§ What you need to do: Among the entries below, find the lines holding "Viet" and copy them.
Top of Record set
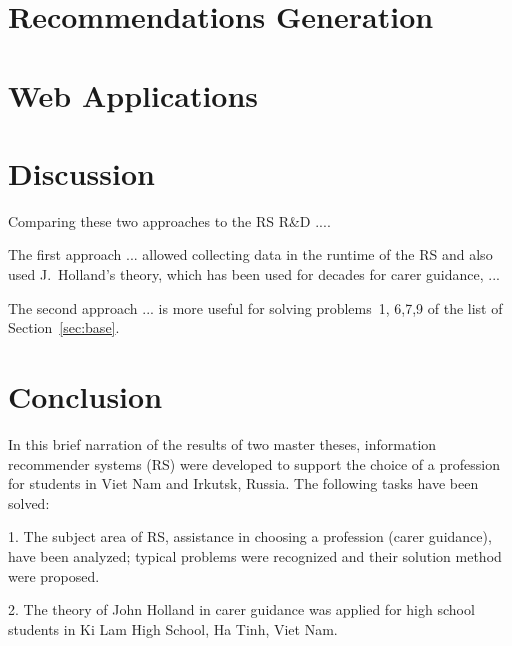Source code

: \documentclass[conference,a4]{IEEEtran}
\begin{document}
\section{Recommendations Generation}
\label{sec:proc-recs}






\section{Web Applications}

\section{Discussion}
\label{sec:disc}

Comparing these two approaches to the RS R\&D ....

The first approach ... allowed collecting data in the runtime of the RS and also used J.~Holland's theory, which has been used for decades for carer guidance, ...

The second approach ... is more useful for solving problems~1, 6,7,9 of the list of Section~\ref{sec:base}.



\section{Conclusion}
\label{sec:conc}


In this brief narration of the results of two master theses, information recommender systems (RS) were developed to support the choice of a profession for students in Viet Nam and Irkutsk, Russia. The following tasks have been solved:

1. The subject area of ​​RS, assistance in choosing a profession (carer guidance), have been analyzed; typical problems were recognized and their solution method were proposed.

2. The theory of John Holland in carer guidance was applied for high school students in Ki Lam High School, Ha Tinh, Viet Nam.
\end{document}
Bottom of Record set
Top of Record set
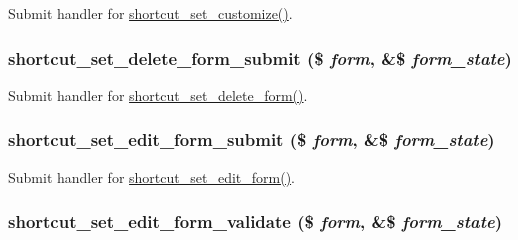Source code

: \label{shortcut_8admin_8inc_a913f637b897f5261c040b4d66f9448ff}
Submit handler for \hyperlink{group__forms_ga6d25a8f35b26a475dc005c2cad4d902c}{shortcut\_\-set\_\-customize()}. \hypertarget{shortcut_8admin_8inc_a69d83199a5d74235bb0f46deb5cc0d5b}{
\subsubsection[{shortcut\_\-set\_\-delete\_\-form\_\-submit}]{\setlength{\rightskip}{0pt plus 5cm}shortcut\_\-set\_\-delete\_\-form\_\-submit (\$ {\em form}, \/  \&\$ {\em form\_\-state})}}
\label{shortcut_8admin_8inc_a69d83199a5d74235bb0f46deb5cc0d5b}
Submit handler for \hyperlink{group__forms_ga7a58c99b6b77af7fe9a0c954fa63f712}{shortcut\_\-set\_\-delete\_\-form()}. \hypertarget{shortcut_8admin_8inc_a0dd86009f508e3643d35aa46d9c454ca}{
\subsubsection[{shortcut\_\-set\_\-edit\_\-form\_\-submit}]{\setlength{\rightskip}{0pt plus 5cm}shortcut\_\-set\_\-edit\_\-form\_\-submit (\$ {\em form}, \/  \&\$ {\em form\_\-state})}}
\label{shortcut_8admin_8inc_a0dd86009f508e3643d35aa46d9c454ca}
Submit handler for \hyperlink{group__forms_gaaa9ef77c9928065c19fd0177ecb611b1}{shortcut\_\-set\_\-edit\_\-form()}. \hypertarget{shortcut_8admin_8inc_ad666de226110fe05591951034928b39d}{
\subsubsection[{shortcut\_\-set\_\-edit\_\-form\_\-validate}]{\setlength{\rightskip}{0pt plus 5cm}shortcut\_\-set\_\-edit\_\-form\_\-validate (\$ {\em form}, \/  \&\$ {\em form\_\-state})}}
Bottom of Record set
§ Expected answer:
In this brief narration of the results of two master theses, information recommender systems (RS) were developed to support the choice of a profession for students in Viet Nam and Irkutsk, Russia. The following tasks have been solved:
2. The theory of John Holland in carer guidance was applied for high school students in Ki Lam High School, Ha Tinh, Viet Nam.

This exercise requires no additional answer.